Use Azure Functions with Azure AI Agent Service

The Azure AI Agents service integrates with Azure Functions, enabling you to create intelligent, event-driven applications with minimal overhead. This combination allows AI-driven workflows to leverage the scalability and flexibility of serverless computing, making it easier to build and deploy solutions that respond to real-time events or complex workflows.

Azure Functions provide support for triggers and bindings, which simplify how your AI Agents interact with external systems and services. Triggers determine when a function executes—such as an HTTP request, message from a queue, or a file upload to Azure Blob Storage and allows agents to act dynamically based on incoming events.

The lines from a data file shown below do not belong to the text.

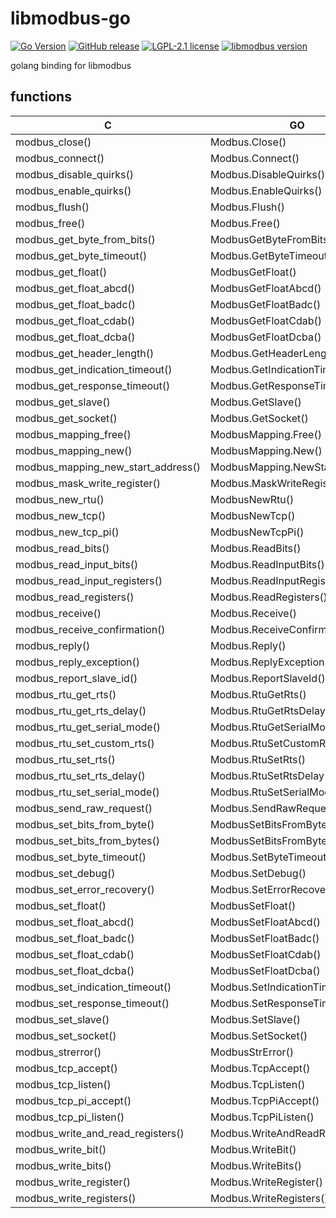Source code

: # libmodbus-go

[![Go Version](http://img.shields.io/github/go-mod/go-version/iotxfoundry/libmodbus-go)][gomod]
[![GitHub release](http://img.shields.io/github/release/iotxfoundry/libmodbus-go.svg?style=flat-square)][release]
[![LGPL-2.1 license](https://img.shields.io/badge/license-LGPL2.1-blue?style=flat-square)][license]
[![libmodbus version](https://img.shields.io/badge/libmodbus-v3.1.10-blue)][libmodbus]

[gomod]: https://github.com/iotxfoundry/libmodbus-go/blob/main/go.md
[release]: https://github.com/iotxfoundry/libmodbus-go/releases
[license]: https://github.com/iotxfoundry/libmodbus-go/blob/main/LICENSE
[libmodbus]: https://github.com/stephane/libmodbus/releases/tag/v3.1.10

golang binding for libmodbus

## functions

| C                                  | GO                              | comment |
| ---------------------------------- | ------------------------------- | ------- |
| modbus_close()                     | Modbus.Close()                  |         |
| modbus_connect()                   | Modbus.Connect()                |         |
| modbus_disable_quirks()            | Modbus.DisableQuirks()          |         |
| modbus_enable_quirks()             | Modbus.EnableQuirks()           |         |
| modbus_flush()                     | Modbus.Flush()                  |         |
| modbus_free()                      | Modbus.Free()                   |         |
| modbus_get_byte_from_bits()        | ModbusGetByteFromBits()         |         |
| modbus_get_byte_timeout()          | Modbus.GetByteTimeout()         |         |
| modbus_get_float()                 | ModbusGetFloat()                |         |
| modbus_get_float_abcd()            | ModbusGetFloatAbcd()            |         |
| modbus_get_float_badc()            | ModbusGetFloatBadc()            |         |
| modbus_get_float_cdab()            | ModbusGetFloatCdab()            |         |
| modbus_get_float_dcba()            | ModbusGetFloatDcba()            |         |
| modbus_get_header_length()         | Modbus.GetHeaderLength()        |         |
| modbus_get_indication_timeout()    | Modbus.GetIndicationTimeout()   |         |
| modbus_get_response_timeout()      | Modbus.GetResponseTimeout()     |         |
| modbus_get_slave()                 | Modbus.GetSlave()               |         |
| modbus_get_socket()                | Modbus.GetSocket()              |         |
| modbus_mapping_free()              | ModbusMapping.Free()            |         |
| modbus_mapping_new()               | ModbusMapping.New()             |         |
| modbus_mapping_new_start_address() | ModbusMapping.NewStartAddress() |         |
| modbus_mask_write_register()       | Modbus.MaskWriteRegister()      |         |
| modbus_new_rtu()                   | ModbusNewRtu()                  |         |
| modbus_new_tcp()                   | ModbusNewTcp()                  |         |
| modbus_new_tcp_pi()                | ModbusNewTcpPi()                |         |
| modbus_read_bits()                 | Modbus.ReadBits()               |         |
| modbus_read_input_bits()           | Modbus.ReadInputBits()          |         |
| modbus_read_input_registers()      | Modbus.ReadInputRegisters()     |         |
| modbus_read_registers()            | Modbus.ReadRegisters()          |         |
| modbus_receive()                   | Modbus.Receive()                |         |
| modbus_receive_confirmation()      | Modbus.ReceiveConfirmation()    |         |
| modbus_reply()                     | Modbus.Reply()                  |         |
| modbus_reply_exception()           | Modbus.ReplyException()         |         |
| modbus_report_slave_id()           | Modbus.ReportSlaveId()          |         |
| modbus_rtu_get_rts()               | Modbus.RtuGetRts()              |         |
| modbus_rtu_get_rts_delay()         | Modbus.RtuGetRtsDelay()         |         |
| modbus_rtu_get_serial_mode()       | Modbus.RtuGetSerialMode()       |         |
| modbus_rtu_set_custom_rts()        | Modbus.RtuSetCustomRts()        |         |
| modbus_rtu_set_rts()               | Modbus.RtuSetRts()              |         |
| modbus_rtu_set_rts_delay()         | Modbus.RtuSetRtsDelay()         |         |
| modbus_rtu_set_serial_mode()       | Modbus.RtuSetSerialMode()       |         |
| modbus_send_raw_request()          | Modbus.SendRawRequest()         |         |
| modbus_set_bits_from_byte()        | ModbusSetBitsFromByte()         |         |
| modbus_set_bits_from_bytes()       | ModbusSetBitsFromBytes()        |         |
| modbus_set_byte_timeout()          | Modbus.SetByteTimeout()         |         |
| modbus_set_debug()                 | Modbus.SetDebug()               |         |
| modbus_set_error_recovery()        | Modbus.SetErrorRecovery()       |         |
| modbus_set_float()                 | ModbusSetFloat()                |         |
| modbus_set_float_abcd()            | ModbusSetFloatAbcd()            |         |
| modbus_set_float_badc()            | ModbusSetFloatBadc()            |         |
| modbus_set_float_cdab()            | ModbusSetFloatCdab()            |         |
| modbus_set_float_dcba()            | ModbusSetFloatDcba()            |         |
| modbus_set_indication_timeout()    | Modbus.SetIndicationTimeout()   |         |
| modbus_set_response_timeout()      | Modbus.SetResponseTimeout()     |         |
| modbus_set_slave()                 | Modbus.SetSlave()               |         |
| modbus_set_socket()                | Modbus.SetSocket()              |         |
| modbus_strerror()                  | ModbusStrError()                |         |
| modbus_tcp_accept()                | Modbus.TcpAccept()              |         |
| modbus_tcp_listen()                | Modbus.TcpListen()              |         |
| modbus_tcp_pi_accept()             | Modbus.TcpPiAccept()            |         |
| modbus_tcp_pi_listen()             | Modbus.TcpPiListen()            |         |
| modbus_write_and_read_registers()  | Modbus.WriteAndReadRegisters()  |         |
| modbus_write_bit()                 | Modbus.WriteBit()               |         |
| modbus_write_bits()                | Modbus.WriteBits()              |         |
| modbus_write_register()            | Modbus.WriteRegister()          |         |
| modbus_write_registers()           | Modbus.WriteRegisters()         |         |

Meanwhile, bindings facilitate streamlined connections to input or output data sources, such as databases or APIs, without requiring extensive boilerplate code. For instance, you can configure a trigger to execute an Azure Function whenever a customer message is received in a chatbot and use output bindings to send a response via the Azure AI Agent.

Prerequisites

Prepare your local environment

The following examples highlight how to use the Azure AI Agent service function calling where function calls are placed on a storage queue by the Agent service to be processed by an Azure Function listening to that queue.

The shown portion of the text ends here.